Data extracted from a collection
|---|
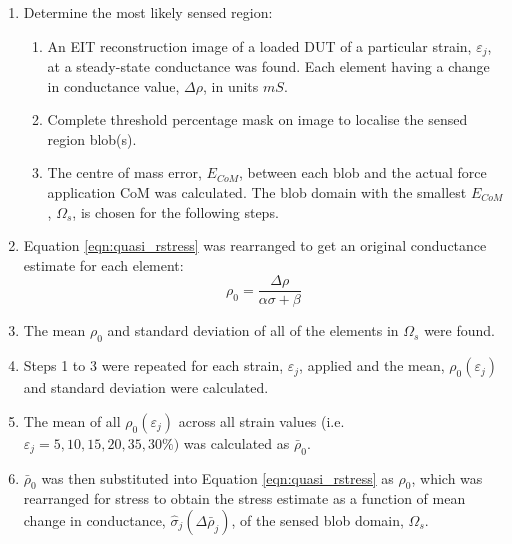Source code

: \begin{enumerate}
    \item Determine the most likely sensed region:
    \begin{enumerate}
        \item An EIT reconstruction image of a loaded DUT of a particular strain, $\varepsilon_j$, at a steady-state conductance was found. Each element having a change in conductance value, $\Delta\rho$, in units $mS$.
        \item Complete threshold percentage mask on image to localise the sensed region blob(s).
        \item The centre of mass error, $E_{CoM}$, between each blob and the actual force application CoM was calculated. The blob domain with the smallest $E_{CoM}$, $\Omega_s$, is chosen for the following steps.
    \end{enumerate}
    \item Equation \ref{eqn:quasi_rstress} was rearranged to get an original conductance estimate for each element:
    \begin{equation}
        \rho_0 = \frac{\Delta \rho}{\alpha \sigma+\beta}
        \label{eqn:C0_est_stress}
    \end{equation}
    \item The mean $\rho_0$ and standard deviation of all of the elements in $\Omega_s$ were found.
    \item Steps 1 to 3 were repeated for each strain, $\varepsilon_j$, applied and the mean, $\rho_0(\varepsilon_j)$ and standard deviation  were calculated.
    \item The mean of all $\rho_0(\varepsilon_j)$ across all strain values (i.e. $\varepsilon_j = 5, 10, 15, 20, 35, 30\%)$ was calculated as $\bar\rho_0$.
    \item $\bar\rho_0$ was then substituted into Equation \ref{eqn:quasi_rstress} as $\rho_0$, which was rearranged for stress to obtain the stress estimate as a function of mean change in conductance, $\hat\sigma_j(\Delta \bar\rho_j)$, of the sensed blob domain, $\Omega_s$.
\end{enumerate}


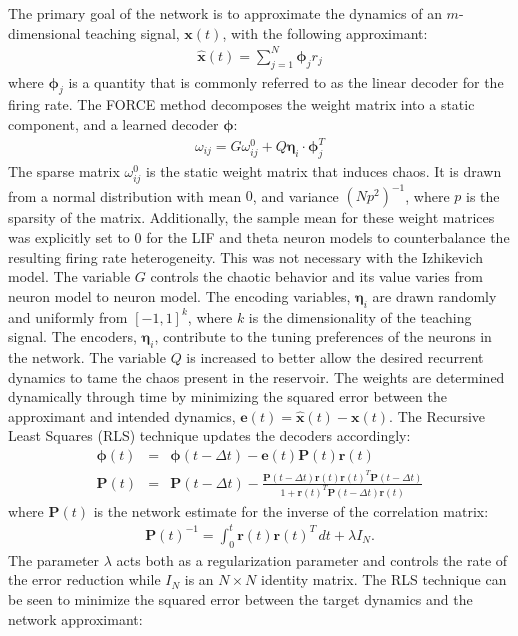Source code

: \documentclass[11pt]{article} %
\begin{document}
 The primary goal of the network is to approximate the dynamics of an $m$-dimensional teaching signal, $\bm x(t)$, with the following approximant:
\begin{eqnarray}
\hat{\bm{x}}(t) = \sum_{j=1}^N \bm \phi_j r_j
\end{eqnarray}
where $\bm \phi_j$ is a quantity that is commonly referred to as the linear decoder for the firing rate.   
The FORCE method decomposes the weight matrix into a static component, and a learned decoder $ \bm{\phi}$:
\begin{eqnarray}
\omega_{ij} = G \omega^0_{ij} + Q \bm{\eta}_i \cdot \bm{\phi}_j  ^T
\end{eqnarray}
The sparse matrix $\omega_{ij}^0$ is the static weight matrix that induces chaos.  It is drawn from a normal distribution with mean $0$, and variance $(Np^2)^{-1}$, where $p$ is the sparsity of the matrix.  Additionally, the sample mean for these weight matrices was explicitly set to $0$ for the LIF and theta neuron models to counterbalance the resulting firing rate heterogeneity.  This was not necessary with the Izhikevich model.   The variable $G$ controls the chaotic behavior and its value varies from neuron model to neuron model.   The encoding variables, $\bm \eta_i$ are drawn randomly and uniformly from $[-1,1]^k$, where $k$ is the dimensionality of the teaching signal.  The encoders, $\bm \eta_i$, contribute to the tuning preferences of the neurons in the network.  The variable $Q$ is increased to better allow the desired recurrent dynamics to tame the chaos present in the reservoir.    The weights are determined dynamically through time by minimizing the squared error between the approximant and intended dynamics, $\bm{e}(t) = \hat{\bm{x}}(t) -\bm{x}(t)$.  The Recursive Least Squares (RLS) technique updates the decoders accordingly:
\begin{eqnarray}
\bm{\phi}(t) &=& \bm{\phi}(t-\Delta t) - \bm{e}(t)\bm{P}(t)\bm{r}(t) \label{eq14} \\
\bm{P}(t) &=& \bm{P}(t-\Delta t) -\frac{ \bm{P}(t-\Delta t) \bm{r}(t)\bm{r}(t)^T \bm{P}(t-\Delta t)}{1 + \bm{r}(t)^T \bm{P}(t-\Delta t) \bm{r}(t)} \label{eq15}
\end{eqnarray} 
where $\bm{P}(t)$ is the network estimate for the inverse of the correlation matrix:
\begin{eqnarray}
\bm{P}(t)^{-1} = \int_{0}^t \bm r(t) \bm r(t)^T \,dt + \lambda I_N .
\end{eqnarray}
The parameter $\lambda$ acts both as a regularization parameter \cite{haykin} and controls the rate of the error reduction while $I_N$ is an $N\times N$ identity matrix.  The RLS technique can be seen to minimize the squared error between the target dynamics and the network approximant:
\end{document}
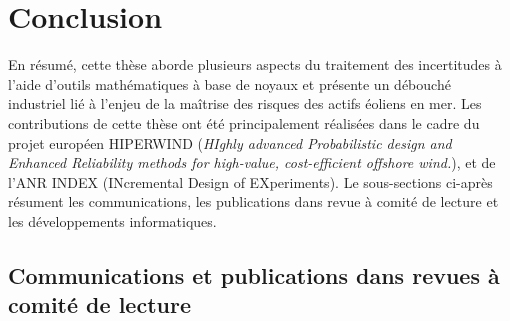 \section{Conclusion}

En résumé, cette thèse aborde plusieurs aspects du traitement des incertitudes à l'aide d'outils mathématiques à base de noyaux et présente un débouché industriel lié à l'enjeu de la maîtrise des risques des actifs éoliens en mer. Les contributions de cette thèse ont été principalement réalisées dans le cadre du projet européen HIPERWIND (\textit{HIghly advanced Probabilistic design and Enhanced Reliability methods for high-value, cost-efficient offshore wind.}), et de l'ANR INDEX (INcremental Design of EXperiments). Le sous-sections ci-après résument les communications, les publications dans revue à comité de lecture et les développements informatiques.

\subsection{Communications et publications dans revues à comité de lecture}

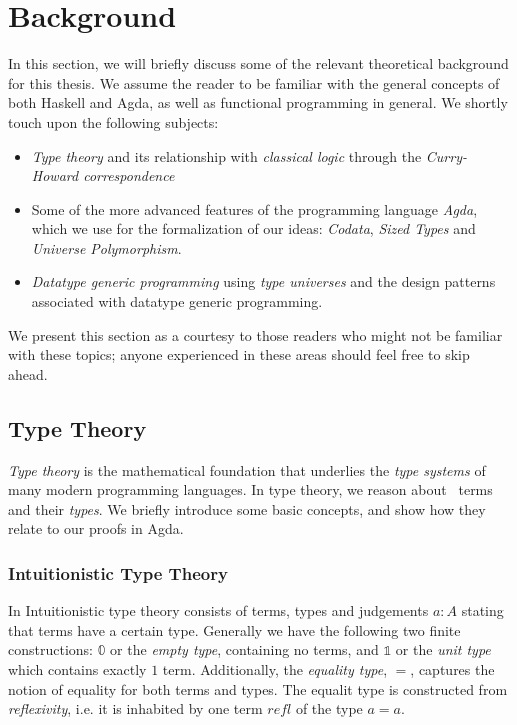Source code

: \documentclass[a4paper,msc,twosized=semi]{uustthesis}
\begin{document}
\chapter{Background}
In this section, we will briefly discuss some of the relevant theoretical background 
for this thesis. We assume the reader to be familiar with the general concepts of both 
Haskell and Agda, as well as functional programming in general. We shortly touch upon 
the following subjects:

\begin{itemize}
  \item
  \emph{Type theory} and its relationship with \emph{classical logic} through the 
  \emph{Curry-Howard correspondence}

  \item 
  Some of the more advanced features of the programming language \emph{Agda}, which we 
  use for the formalization of our ideas: \emph{Codata}, \emph{Sized Types} and \emph
  {Universe Polymorphism}. 

  \item 
  \emph{Datatype generic programming} using \emph{type universes} and the design 
  patterns associated with datatype generic programming.  
\end{itemize}

  We present this section as a courtesy to those readers who might not be familiar 
  with these topics; anyone experienced in these areas should feel free to skip ahead. 

\section{Type Theory}

  \emph{Type theory} is the mathematical foundation that underlies the \emph{type 
  systems} of many modern programming languages. In type theory, we reason about \emph\
  {terms} and their \emph{types}. We briefly introduce some basic concepts, and show 
  how they relate to our proofs in Agda. 

  \subsection{Intuitionistic Type Theory}

  In Intuitionistic type theory consists of terms, types and judgements $a : A$ 
  stating that terms have a certain type. Generally we have the following two finite 
  constructions: $\mathbb{0}$ or the \emph{empty type}, containing no terms, and 
  $\mathbb{1}$ or the \emph{unit type} which contains exactly $1$ term. Additionally,
  the \emph{equality type}, $=$, captures the notion of equality for both terms and 
  types. The equalit type is constructed from \emph{reflexivity}, i.e. it is 
  inhabited by one term $refl$ of the type $a = a$. 
\end{document}
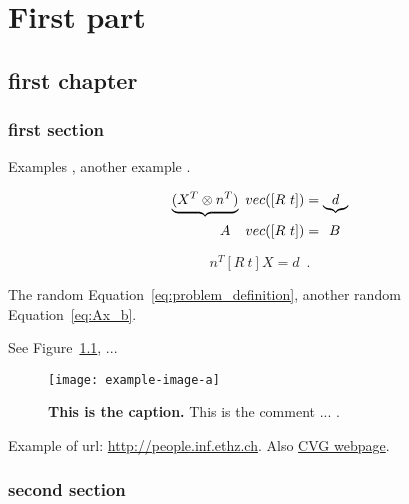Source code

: \documentclass[a5paper,twoside,headsepline,pagesize,10pt,DIV=12]{scrbook}
\begin{document}
    


\frontmatter

    
    
    


\mainmatter

\part{First part}
\chapter{first chapter}
    \section{first section}
    Examples \cite{kneip2013, kneip2014openGV}, another example \cite{asa, camposeco2018}.

    \begin{align}
        \underbrace{(X^T\otimes n^T)} \,\, vec([R ~ t]) &= \underbrace{d} \\
        A \hspace*{2.5ex} vec([R ~ t]) &= \hspace*{1ex} B
        \label{eq:Ax_b}
    \end{align}

    \begin{equation}
    n^T [R~t] X = d \enspace .
    \label{eq:problem_definition}
    \end{equation}

    The random Equation~\eqref{eq:problem_definition}, another random Equation~\eqref{eq:Ax_b}.

    See Figure~\ref{fig:figer}, ...
    \begin{figure}[!h]
        \centering
        \texttt{[image: example-image-a]}
        \caption{\textbf{This is the caption.} This is the comment ... .}
        \label{fig:figer}
    \end{figure}

    Example of url: {\small\url{http://people.inf.ethz.ch}}. Also \href{http://people.inf.ethz.ch}{CVG webpage}.
    \lipsum[1-10]
    \section{second section}
    \lipsum[1-10]
\end{document}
|---|
TASK DETAILS
Could the entries above be restated word for word, with the pictures left out?

EXPECTED ANSWER
Source code

: \begin{enumerate}
    \item Determine the most likely sensed region:
    \begin{enumerate}
        \item An EIT reconstruction image of a loaded DUT of a particular strain, $\varepsilon_j$, at a steady-state conductance was found. Each element having a change in conductance value, $\Delta\rho$, in units $mS$.
        \item Complete threshold percentage mask on image to localise the sensed region blob(s).
        \item The centre of mass error, $E_{CoM}$, between each blob and the actual force application CoM was calculated. The blob domain with the smallest $E_{CoM}$, $\Omega_s$, is chosen for the following steps.
    \end{enumerate}
    \item Equation \ref{eqn:quasi_rstress} was rearranged to get an original conductance estimate for each element:
    \begin{equation}
        \rho_0 = \frac{\Delta \rho}{\alpha \sigma+\beta}
        \label{eqn:C0_est_stress}
    \end{equation}
    \item The mean $\rho_0$ and standard deviation of all of the elements in $\Omega_s$ were found.
    \item Steps 1 to 3 were repeated for each strain, $\varepsilon_j$, applied and the mean, $\rho_0(\varepsilon_j)$ and standard deviation  were calculated.
    \item The mean of all $\rho_0(\varepsilon_j)$ across all strain values (i.e. $\varepsilon_j = 5, 10, 15, 20, 35, 30\%)$ was calculated as $\bar\rho_0$.
    \item $\bar\rho_0$ was then substituted into Equation \ref{eqn:quasi_rstress} as $\rho_0$, which was rearranged for stress to obtain the stress estimate as a function of mean change in conductance, $\hat\sigma_j(\Delta \bar\rho_j)$, of the sensed blob domain, $\Omega_s$.
\end{enumerate}


Source code

: \documentclass[11pt]{article} %
\begin{document}
 The primary goal of the network is to approximate the dynamics of an $m$-dimensional teaching signal, $\bm x(t)$, with the following approximant:
\begin{eqnarray}
\hat{\bm{x}}(t) = \sum_{j=1}^N \bm \phi_j r_j
\end{eqnarray}
where $\bm \phi_j$ is a quantity that is commonly referred to as the linear decoder for the firing rate.   
The FORCE method decomposes the weight matrix into a static component, and a learned decoder $ \bm{\phi}$:
\begin{eqnarray}
\omega_{ij} = G \omega^0_{ij} + Q \bm{\eta}_i \cdot \bm{\phi}_j  ^T
\end{eqnarray}
The sparse matrix $\omega_{ij}^0$ is the static weight matrix that induces chaos.  It is drawn from a normal distribution with mean $0$, and variance $(Np^2)^{-1}$, where $p$ is the sparsity of the matrix.  Additionally, the sample mean for these weight matrices was explicitly set to $0$ for the LIF and theta neuron models to counterbalance the resulting firing rate heterogeneity.  This was not necessary with the Izhikevich model.   The variable $G$ controls the chaotic behavior and its value varies from neuron model to neuron model.   The encoding variables, $\bm \eta_i$ are drawn randomly and uniformly from $[-1,1]^k$, where $k$ is the dimensionality of the teaching signal.  The encoders, $\bm \eta_i$, contribute to the tuning preferences of the neurons in the network.  The variable $Q$ is increased to better allow the desired recurrent dynamics to tame the chaos present in the reservoir.    The weights are determined dynamically through time by minimizing the squared error between the approximant and intended dynamics, $\bm{e}(t) = \hat{\bm{x}}(t) -\bm{x}(t)$.  The Recursive Least Squares (RLS) technique updates the decoders accordingly:
\begin{eqnarray}
\bm{\phi}(t) &=& \bm{\phi}(t-\Delta t) - \bm{e}(t)\bm{P}(t)\bm{r}(t) \label{eq14} \\
\bm{P}(t) &=& \bm{P}(t-\Delta t) -\frac{ \bm{P}(t-\Delta t) \bm{r}(t)\bm{r}(t)^T \bm{P}(t-\Delta t)}{1 + \bm{r}(t)^T \bm{P}(t-\Delta t) \bm{r}(t)} \label{eq15}
\end{eqnarray} 
where $\bm{P}(t)$ is the network estimate for the inverse of the correlation matrix:
\begin{eqnarray}
\bm{P}(t)^{-1} = \int_{0}^t \bm r(t) \bm r(t)^T \,dt + \lambda I_N .
\end{eqnarray}
The parameter $\lambda$ acts both as a regularization parameter \cite{haykin} and controls the rate of the error reduction while $I_N$ is an $N\times N$ identity matrix.  The RLS technique can be seen to minimize the squared error between the target dynamics and the network approximant:
\end{document}
 \section{Conclusion}

En résumé, cette thèse aborde plusieurs aspects du traitement des incertitudes à l'aide d'outils mathématiques à base de noyaux et présente un débouché industriel lié à l'enjeu de la maîtrise des risques des actifs éoliens en mer. Les contributions de cette thèse ont été principalement réalisées dans le cadre du projet européen HIPERWIND (\textit{HIghly advanced Probabilistic design and Enhanced Reliability methods for high-value, cost-efficient offshore wind.}), et de l'ANR INDEX (INcremental Design of EXperiments). Le sous-sections ci-après résument les communications, les publications dans revue à comité de lecture et les développements informatiques.

\subsection{Communications et publications dans revues à comité de lecture}

Source code

: \documentclass[a4paper,msc,twosized=semi]{uustthesis}
\begin{document}
\chapter{Background}
In this section, we will briefly discuss some of the relevant theoretical background 
for this thesis. We assume the reader to be familiar with the general concepts of both 
Haskell and Agda, as well as functional programming in general. We shortly touch upon 
the following subjects:

\begin{itemize}
  \item
  \emph{Type theory} and its relationship with \emph{classical logic} through the 
  \emph{Curry-Howard correspondence}

  \item 
  Some of the more advanced features of the programming language \emph{Agda}, which we 
  use for the formalization of our ideas: \emph{Codata}, \emph{Sized Types} and \emph
  {Universe Polymorphism}. 

  \item 
  \emph{Datatype generic programming} using \emph{type universes} and the design 
  patterns associated with datatype generic programming.  
\end{itemize}

  We present this section as a courtesy to those readers who might not be familiar 
  with these topics; anyone experienced in these areas should feel free to skip ahead. 

\section{Type Theory}

  \emph{Type theory} is the mathematical foundation that underlies the \emph{type 
  systems} of many modern programming languages. In type theory, we reason about \emph\
  {terms} and their \emph{types}. We briefly introduce some basic concepts, and show 
  how they relate to our proofs in Agda. 

  \subsection{Intuitionistic Type Theory}

  In Intuitionistic type theory consists of terms, types and judgements $a : A$ 
  stating that terms have a certain type. Generally we have the following two finite 
  constructions: $\mathbb{0}$ or the \emph{empty type}, containing no terms, and 
  $\mathbb{1}$ or the \emph{unit type} which contains exactly $1$ term. Additionally,
  the \emph{equality type}, $=$, captures the notion of equality for both terms and 
  types. The equalit type is constructed from \emph{reflexivity}, i.e. it is 
  inhabited by one term $refl$ of the type $a = a$. 
\end{document}
Source code

: \documentclass[a5paper,twoside,headsepline,pagesize,10pt,DIV=12]{scrbook}
\begin{document}
    


\frontmatter

    
    
    


\mainmatter

\part{First part}
\chapter{first chapter}
    \section{first section}
    Examples \cite{kneip2013, kneip2014openGV}, another example \cite{asa, camposeco2018}.

    \begin{align}
        \underbrace{(X^T\otimes n^T)} \,\, vec([R ~ t]) &= \underbrace{d} \\
        A \hspace*{2.5ex} vec([R ~ t]) &= \hspace*{1ex} B
        \label{eq:Ax_b}
    \end{align}

    \begin{equation}
    n^T [R~t] X = d \enspace .
    \label{eq:problem_definition}
    \end{equation}

    The random Equation~\eqref{eq:problem_definition}, another random Equation~\eqref{eq:Ax_b}.

    See Figure~\ref{fig:figer}, ...
    \begin{figure}[!h]
        \centering
        \texttt{[image: example-image-a]}
        \caption{\textbf{This is the caption.} This is the comment ... .}
        \label{fig:figer}
    \end{figure}

    Example of url: {\small\url{http://people.inf.ethz.ch}}. Also \href{http://people.inf.ethz.ch}{CVG webpage}.
    \lipsum[1-10]
    \section{second section}
    \lipsum[1-10]
\end{document}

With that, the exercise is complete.